□作品オフィシャルサイト 「グリーン・ゾーン」
□監督 ポール・グリーングラス
□脚本 ブライアン・ヘルゲランド
□キャスト マット・デイモン、グレッグ・キニア、ブレンダン・グリーソン、エイミー・ライアン、ジェイソン・アイザックス、ハリド・アブダラ
■鑑賞日 5月23日(日)
■劇場 チネチッタ
■cyazの満足度 ★★★(5★満点、☆は0.5)
<感想>
前作『インビクタス』でいい意味でイーストウッド影響を受けた後、
お馴染みのポール・グリーングラス監督とのコンビ。
『ボーン・スプレマシー』、『ボーン・アルティメイタム』に次いでこれで3度目。
イラクを舞台の戦争物は今年まだ記憶に新しい『ハート・ロッカー』があるが、
淡々と爆弾処理をする中で生死を紙一重で対峙する個人の葛藤や仲間との軋轢。
それとは別に上からの指示と言えども、グリーン・ゾーンの中における味方でありながら、
不況和音の連続。 味方といえども信じられるのか、敵ではないけれどイラン人を信用できるのか。
共に生死の狭間で描かれる前線の戦士の苦しみや葛藤は、前者とはまた違った切り口で描かれる。
テンポある展開なれど、映像全体が暗く、やや観ている側が置いていかれがちである。
ポール・グリーングラス監督のテンポには慣れているつもりだったが、まんまと置いていかれた。
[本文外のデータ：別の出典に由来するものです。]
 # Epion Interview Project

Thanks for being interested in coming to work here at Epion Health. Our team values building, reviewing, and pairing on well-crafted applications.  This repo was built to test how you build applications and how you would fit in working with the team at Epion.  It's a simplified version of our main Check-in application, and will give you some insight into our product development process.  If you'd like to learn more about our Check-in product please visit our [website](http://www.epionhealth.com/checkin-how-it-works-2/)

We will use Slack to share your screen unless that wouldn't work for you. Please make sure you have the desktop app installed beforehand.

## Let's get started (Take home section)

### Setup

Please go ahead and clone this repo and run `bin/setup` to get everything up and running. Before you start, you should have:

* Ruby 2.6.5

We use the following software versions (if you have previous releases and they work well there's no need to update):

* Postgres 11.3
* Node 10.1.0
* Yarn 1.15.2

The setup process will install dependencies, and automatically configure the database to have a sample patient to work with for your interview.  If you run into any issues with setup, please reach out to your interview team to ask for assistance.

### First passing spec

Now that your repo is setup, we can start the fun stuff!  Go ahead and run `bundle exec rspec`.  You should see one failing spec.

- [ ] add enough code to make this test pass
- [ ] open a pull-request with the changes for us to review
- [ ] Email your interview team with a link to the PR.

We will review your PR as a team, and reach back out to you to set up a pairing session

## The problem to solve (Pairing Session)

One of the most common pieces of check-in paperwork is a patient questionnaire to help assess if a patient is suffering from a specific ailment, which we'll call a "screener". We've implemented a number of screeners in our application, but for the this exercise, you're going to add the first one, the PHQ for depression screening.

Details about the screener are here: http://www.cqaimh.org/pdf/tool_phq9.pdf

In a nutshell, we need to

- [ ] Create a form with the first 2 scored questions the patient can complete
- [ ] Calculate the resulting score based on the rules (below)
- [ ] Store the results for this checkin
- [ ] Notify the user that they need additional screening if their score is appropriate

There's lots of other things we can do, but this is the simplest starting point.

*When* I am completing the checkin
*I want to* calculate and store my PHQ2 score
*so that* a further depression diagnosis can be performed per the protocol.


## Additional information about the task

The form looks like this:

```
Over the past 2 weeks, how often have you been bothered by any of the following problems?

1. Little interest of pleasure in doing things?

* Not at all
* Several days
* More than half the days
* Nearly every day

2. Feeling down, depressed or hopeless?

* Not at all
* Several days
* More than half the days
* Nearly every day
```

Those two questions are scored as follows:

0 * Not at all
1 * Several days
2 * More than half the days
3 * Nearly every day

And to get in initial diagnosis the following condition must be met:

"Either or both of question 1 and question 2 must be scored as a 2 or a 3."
実際にジャーナリストなるものが、信念を曲げるぐらいの圧力に屈して、何も知らない一般人がそれを読んだとき、
そのままを受け入れてしまうことは怖いことだし、また上官や本部からの指令が絶対な前線では、
まさしく正しい判断と選択の余地がない窮地であることはまちがいないところだ。